One of the important aspects of this slump is that investors, supported by government handouts and stimulus checks, were able to keep their capital in the investment market. This meant that the S&P was able to bounce back much faster than in the early noughties.
The ‘07 slump compared to today
During the last great slump, quantitative easing did little to put cash into the hands of ordinary citizens. Instead, what we saw was a sluggish housing market and investment prices that took many years to return to their pre-crisis norms.
Brian Suder, real estate investor and owner of the Suder Company, points to historical data from 07-08 and explains that if you had proverbially put all of your eggs in one basket—the housing basket—you would have experienced severe losses. In fact, the middle classes who owned rental and investment properties were often the worst hit by the crisis. In a down market, with many unable to pay rent, it was the property owners who took a hit, declaring bankruptcy and having their properties foreclosed.
In a crisis, a common denominator is that cash-poor individuals are often forced to cash in investments they will need in later life—think pensions and long-term savings. In order to avoid this situation, Suder recommends protecting yourself from market shocks by investing in a spread of different assets.
Although Suder invests in bricks-and-mortar, he is not averse to dabbling in some of the more esoteric alternatives such as crypto-currencies. At a time when many traditional assets are unstable, to say the least, and people have declining confidence in institutions, many are turning to alternative forms of investment to strengthen their portfolios.
Crypto offers an alternative store of wealth
For millennia, physical objects like properties, gold, silver, and other precious metals have formed the basis of our stores of wealth. However, these physical objects are poised to be replaced by digital coins. With quantitative easing creating unwanted deflationary pressure that threatens to undermine the dollar’s value, change is inevitable.
Several governments worldwide are already looking at minting their own digital currencies as a replacement for fiat currency. The US dollar—universally accepted as the mainstay of worldwide currencies, for generations—may even be replaced by blockchain, with the US expressing interest in minting its own digital coins.
Suder sees Crypto as a hedge: a strategic alternative to the usual assets. Of the current crop of digital currencies, Bitcoin appears to be most useful as a store of wealth: ‘digital gold’, if you like. Etherium seems to have the most utility because of its plethora of uses in the DeFi, NFT and other markets.

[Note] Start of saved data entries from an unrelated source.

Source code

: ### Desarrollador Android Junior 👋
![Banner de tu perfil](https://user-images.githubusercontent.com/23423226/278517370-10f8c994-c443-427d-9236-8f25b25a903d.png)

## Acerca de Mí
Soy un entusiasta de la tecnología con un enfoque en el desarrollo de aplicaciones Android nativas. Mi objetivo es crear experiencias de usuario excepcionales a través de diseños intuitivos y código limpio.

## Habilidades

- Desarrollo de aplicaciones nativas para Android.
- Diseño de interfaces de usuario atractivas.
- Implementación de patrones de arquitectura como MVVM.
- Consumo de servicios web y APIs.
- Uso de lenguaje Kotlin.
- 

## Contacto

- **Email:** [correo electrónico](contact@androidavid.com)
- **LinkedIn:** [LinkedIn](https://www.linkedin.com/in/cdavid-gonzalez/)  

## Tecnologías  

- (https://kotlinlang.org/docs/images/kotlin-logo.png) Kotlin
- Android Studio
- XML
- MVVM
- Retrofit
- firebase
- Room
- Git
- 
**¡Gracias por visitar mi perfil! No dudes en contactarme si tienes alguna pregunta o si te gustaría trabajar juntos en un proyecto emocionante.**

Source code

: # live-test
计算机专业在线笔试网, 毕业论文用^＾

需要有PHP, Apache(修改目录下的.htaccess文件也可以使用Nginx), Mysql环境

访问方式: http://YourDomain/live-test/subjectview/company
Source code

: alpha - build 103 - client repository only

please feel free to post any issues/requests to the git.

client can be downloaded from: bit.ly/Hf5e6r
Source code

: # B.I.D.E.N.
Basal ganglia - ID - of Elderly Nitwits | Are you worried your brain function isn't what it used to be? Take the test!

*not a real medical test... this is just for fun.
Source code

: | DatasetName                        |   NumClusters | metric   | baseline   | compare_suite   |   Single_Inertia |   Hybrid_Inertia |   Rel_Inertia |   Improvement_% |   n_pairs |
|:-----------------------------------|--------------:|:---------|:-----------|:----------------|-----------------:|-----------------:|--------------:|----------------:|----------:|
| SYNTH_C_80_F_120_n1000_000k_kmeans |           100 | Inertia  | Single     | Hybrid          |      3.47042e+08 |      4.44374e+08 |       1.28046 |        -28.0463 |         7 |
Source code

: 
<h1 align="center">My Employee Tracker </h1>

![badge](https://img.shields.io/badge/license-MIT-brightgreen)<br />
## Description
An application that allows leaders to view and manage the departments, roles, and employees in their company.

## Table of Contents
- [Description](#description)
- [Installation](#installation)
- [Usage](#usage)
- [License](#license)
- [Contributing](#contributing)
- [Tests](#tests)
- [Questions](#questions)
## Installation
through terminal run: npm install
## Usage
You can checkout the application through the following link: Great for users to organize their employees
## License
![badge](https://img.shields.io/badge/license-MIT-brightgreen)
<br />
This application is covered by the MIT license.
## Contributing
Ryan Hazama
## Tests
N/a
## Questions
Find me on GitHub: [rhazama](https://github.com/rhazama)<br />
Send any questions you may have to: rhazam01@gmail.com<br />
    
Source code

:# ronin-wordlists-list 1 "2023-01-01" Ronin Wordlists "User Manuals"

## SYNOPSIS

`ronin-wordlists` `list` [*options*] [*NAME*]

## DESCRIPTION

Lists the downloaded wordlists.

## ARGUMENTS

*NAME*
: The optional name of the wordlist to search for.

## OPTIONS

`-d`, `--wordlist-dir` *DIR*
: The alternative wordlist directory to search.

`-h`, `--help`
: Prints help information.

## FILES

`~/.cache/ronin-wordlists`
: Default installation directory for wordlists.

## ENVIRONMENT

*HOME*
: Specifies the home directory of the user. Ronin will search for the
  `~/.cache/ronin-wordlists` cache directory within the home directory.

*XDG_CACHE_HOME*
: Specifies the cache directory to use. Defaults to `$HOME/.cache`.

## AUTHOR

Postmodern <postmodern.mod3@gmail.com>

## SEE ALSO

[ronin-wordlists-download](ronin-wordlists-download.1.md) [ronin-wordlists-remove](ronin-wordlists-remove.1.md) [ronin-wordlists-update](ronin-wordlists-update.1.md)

Indeed, NFTs have revolutionized the digital art world, allowing once struggling artists to monetize their work and, in the process, create a lucrative secondary market for dealers. Blockchain’s ability to authenticate ownership has created a surge of interest in acquiring all sorts of art as an investment.
Crypto goes mainstream
Despite crypto’s relative newness in the market, there are signs that it is being adopted by many of the world’s leading companies. Tesla owner, Elon Musk, has reportedly exchanged $1.5 billion of company cash for Bitcoins.
Michael Saylor, CEO of the leading software company MicroStrategy, also invested the majority of his company’s cash assets into Bitcoin over his fears that the mighty USD is losing up to 15% of its face value, per annum. In a tweet, he also encouraged Elon Musk to invest even more of Tesla’s assets than he already had. Musk is reported to have replied he didn’t know that was possible and wanted to further pick Saylor’s mind.
Payment giants, Visa and Mastercard, are also hoping to facilitate payments with the use of digital currency. Although the technology was designed to avoid the need for an intermediary, these firms believe that adding a brand name will reassure users that the technology is dependable.
Finally, Coca-Cola has given its seal of approval to blockchain technology by offering its customers the option of paying with Bitcoin. In the future, we could see many crypto-enabled vending machines and services available for ordinary consumers. Given the low cost of paying with digital currency and the speed of transfers, some companies are rolling out crypto payrolls.
Don’t abandon the traditional stores of wealth
Despite the many advantages that digital assets offer, Suder still encourages investors to hedge their bets. There’s a reason gold has been so dominant and for such a long time: it holds its value, has an established secondary market, and is easy to convert into cash. Property, also, can’t be ignored.
With remote work creating a huge shift in working practices, many have decided to move to another location to enjoy a better quality of life. A recent ABC news article reported on the tens of thousands moving from New York to Florida, in pursuit of a better climate and lifestyle. The result has been a stark increase in house prices as wealthy New Yorkers try to buy up prime sites. Suder advises that there are still opportunities to buy properties for rent, turning idle cash into a viable investment.